OPEC had agreed to cut production by two million bpd from November 2022 until the end of 2023, despite calls for pumping more oil by the US government.
In April, Saudi Arabia decided to reduce supply by 500,000 bpd, while Iraq announced a cut of over 200,000 bpd starting from May 2023 until the end of the year. Russia said it will continue the production cut it announced earlier until the end of 2023. The country announced a production cut of 500,000 bpd in February.
Analysts said oil prices may rise immediately but would ultimately settle down amid demand worries, similar to when OPEC+ announced cuts in April.
Probal Sen, Energy Analyst, ICICI Securities, said, "Post the immediate reaction, my sense is that the signal this sends to global markets is that demand remains weak and no one else is willing to cut output. So, I think, the medium-term reaction will remain bearish."

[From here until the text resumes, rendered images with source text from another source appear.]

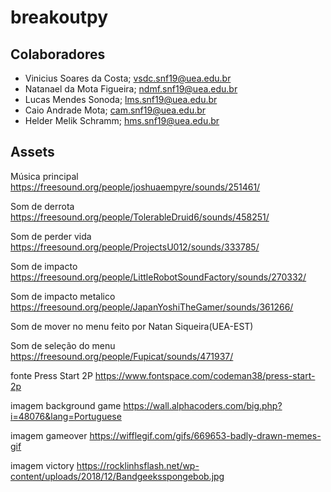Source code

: # breakoutpy

## Colaboradores

 - Vinicius Soares da Costa; vsdc.snf19@uea.edu.br
 - Natanael da Mota Figueira; ndmf.snf19@uea.edu.br
 - Lucas Mendes Sonoda; lms.snf19@uea.edu.br
 - Caio Andrade Mota; cam.snf19@uea.edu.br
 - Helder Melik Schramm; hms.snf19@uea.edu.br
 
 ## Assets

Música principal
https://freesound.org/people/joshuaempyre/sounds/251461/

Som de derrota
https://freesound.org/people/TolerableDruid6/sounds/458251/

Som de perder vida
https://freesound.org/people/ProjectsU012/sounds/333785/

Som de impacto
https://freesound.org/people/LittleRobotSoundFactory/sounds/270332/

Som de impacto metalico
https://freesound.org/people/JapanYoshiTheGamer/sounds/361266/

Som de mover no menu
feito por Natan Siqueira(UEA-EST)

Som de seleção do menu
https://freesound.org/people/Fupicat/sounds/471937/

fonte Press Start 2P
https://www.fontspace.com/codeman38/press-start-2p

imagem background game
https://wall.alphacoders.com/big.php?i=48076&lang=Portuguese

imagem gameover
https://wifflegif.com/gifs/669653-badly-drawn-memes-gif

imagem victory
https://rocklinhsflash.net/wp-content/uploads/2018/12/Bandgeeksspongebob.jpg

Weak demand weighed on prices in May
Crude oil prices, which touched an all-time high of $140 per barrel in March 2022, were trading around $75 per barrel in the month of May this year.
Analysts said weak demand in China despite the reopening of the largest oil consumer in the world and recession worries in European countries dragged down prices in May.
Prashant Vasisht, VP and Co-head of Corporate Ratings, ICRA, said, "Muted driving season in America, weaker-than-expected demand from China, and several countries in Europe staring at recession were the major factors for weak prices in May."
"In Europe, countries such as Germany are already in recession, and there is a high probability that the US may also enter recession by the end of this year. This has led to weakness in crude oil prices," Vasisht added.
Crude oil prices rose 2 percent to $77 per barrel on June 5.